Heavy Halo
Heavy Halo is conflict: darkness vs. light, noise vs. melody, machine vs. skin and bone.
It is wide-eye idealism dragged down to the dirt by harsh reality.
Heavy Halo is a Goth-Grunge blood-pact forged in the NYC underground between McKeever and Gosteffects.
The band takes the spirit and existential angst of Alternative and Industrial and passes it through the shattered prism of the internet age, refracted and made new.
Jagged guitars and raw electronics explode over gut-rattling 808's.
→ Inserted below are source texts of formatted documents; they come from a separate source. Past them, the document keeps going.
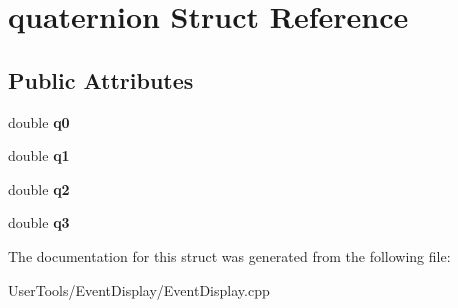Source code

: \hypertarget{structquaternion}{
\section{quaternion Struct Reference}
\label{structquaternion}
}
\subsection*{Public Attributes}
\begin{DoxyCompactItemize}
\item 
\hypertarget{structquaternion_a70001dd0b39421c936b6d20e15471b3d}{
double {\bfseries q0}}
\label{structquaternion_a70001dd0b39421c936b6d20e15471b3d}

\item 
\hypertarget{structquaternion_abbdc170dc2ac800c39fab9aa9f99d3ce}{
double {\bfseries q1}}
\label{structquaternion_abbdc170dc2ac800c39fab9aa9f99d3ce}

\item 
\hypertarget{structquaternion_a7af6afcba00a35e14ab605b11223b83c}{
double {\bfseries q2}}
\label{structquaternion_a7af6afcba00a35e14ab605b11223b83c}

\item 
\hypertarget{structquaternion_ad6a829c1635921b61464c75903b71dc8}{
double {\bfseries q3}}
\label{structquaternion_ad6a829c1635921b61464c75903b71dc8}

\end{DoxyCompactItemize}


The documentation for this struct was generated from the following file:\begin{DoxyCompactItemize}
\item 
UserTools/EventDisplay/EventDisplay.cpp\end{DoxyCompactItemize}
But at their core, Heavy Halo are melody junkies, lacing tracks with shameless hooks and McKeever's 100% unfiltered vocals.
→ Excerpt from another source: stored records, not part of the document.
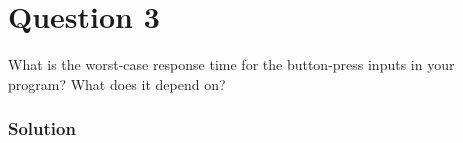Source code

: \section*{Question 3}

What is the worst-case response time for the button-press inputs in your program?
What does it depend on?

\subsubsection*{Solution}

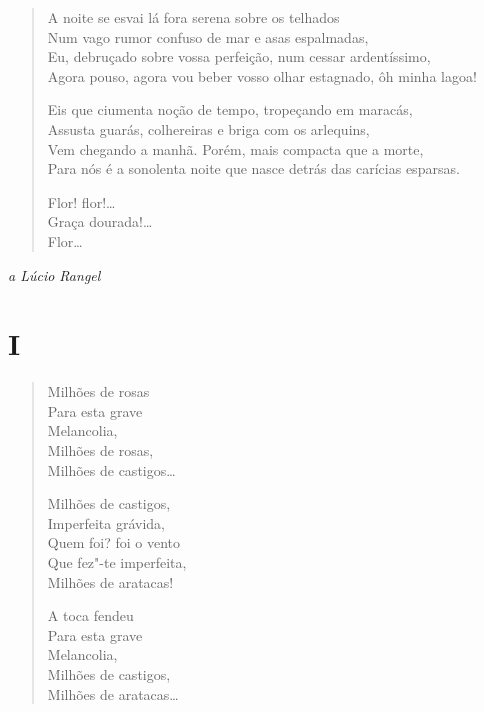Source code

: {\begin{verse}
A noite se esvai lá fora serena sobre os telhados\\
Num vago rumor confuso de mar e asas espalmadas,\\
Eu, debruçado sobre vossa perfeição, num cessar ardentíssimo,\\
Agora pouso, agora vou beber vosso olhar estagnado, ôh minha lagoa!

Eis que ciumenta noção de tempo, tropeçando em maracás,\\
Assusta guarás, colhereiras e briga com os arlequins,\\
Vem chegando a manhã. Porém, mais compacta que a morte,\\
Para nós é a sonolenta noite que nasce detrás das carícias esparsas.

Flor! flor!\ldots{}\\
\qquad\qquad Graça dourada!\ldots{}\\
\qquad\qquad\qquad\qquad\qquad\quad Flor\ldots{}
\end{verse}


\begin{flushright}
\emph{a Lúcio Rangel}
\end{flushright}

\section*{I}

\begin{verse}
Milhões de rosas\\
Para esta grave\\
Melancolia,\\
Milhões de rosas,\\
Milhões de castigos\ldots{}

Milhões de castigos,\\
Imperfeita grávida,\\
Quem foi? foi o vento\\
Que fez"-te imperfeita,\\
Milhões de aratacas!

A toca fendeu\\
Para esta grave\\
Melancolia,\\
Milhões de castigos,\\
Milhões de aratacas\ldots{}


\end{verse}}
As direct as the music is, the origin of the band is anything but straightforward...
McKeever spent years studying composition at Columbia University while playing every sweat-soaked DIY venue possible. Gosteffects was banging out weaponized techno at illegal raves across the country. Finally, the two met and immediately felt something in common: both would be dead if they didn't create music.
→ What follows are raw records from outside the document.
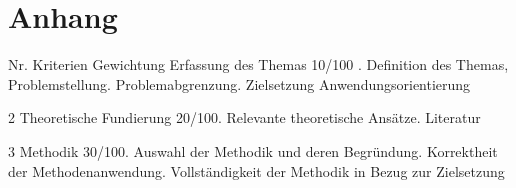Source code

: \documentclass{ffhsthesis}
\begin{document}












\clearpage
\printglossary
\clearpage

\printglossary[type=\acronymtype]


\listoffigures





\newpage


\clearpage
\chapter*{Anhang}

\iffalse
Nr. Kriterien Gewichtung Erfassung des Themas 10/100 . Definition des Themas, Problemstellung. Problemabgrenzung. Zielsetzung Anwendungsorientierung\newline

2 Theoretische Fundierung 20/100. Relevante theoretische Ansätze. Literatur\newline

3 Methodik 30/100. Auswahl der Methodik und deren Begründung. Korrektheit der Methodenanwendung. Vollständigkeit der Methodik in Bezug zur Zielsetzung\newline
\end{document}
But Heavy Halo wouldn't come together until after McKeever went through a chaotic spiral that sent him to New Orleans, Los Angeles, a psychiatric ward, and back.
They regrouped in New York’s pandemic wasteland, holed up in Gosteffect's studio built in a former hospital. Driven by desperation and claustrophobia, clawing up the walls as they closed in, they ended up crafting the most emotional songs either had ever recorded. The resulting debut album was pure catharsis.
After releasing the self-titled LP on Negative Gain, the duo exploded onto the NYC live scene, performing relentlessly at venues like Elsewhere, LPR, and TV Eye. In just a year after putting out their 1st single they were already ranking on lists of “Hardest Working Bands in NYC” and “Unmissable New York Live Acts” as well as being covered in publications such as Alt Press, Post-Punk.com, and New Noise.
Feeling the pressure to annihilate any possibility of a sophomore slump, the band dug even deeper inward to write, record, and produce the follow up record themselves. They aimed for even further extremes, reaching towards apparent opposites: aggression & beauty, violence & romance, heaviness & melody – doubling down on their philosophy that songs need conflict to exist. This process almost broke them, but the resulting album, “Damaged Dream,” surpasses the debut in every way. The dream may be damaged but it’s not dead in the water quite yet.
Heavy Halo is getting up after life beats the shit out of you and spitting back in its face.
In all this conflict, Heavy Halo is the revenge.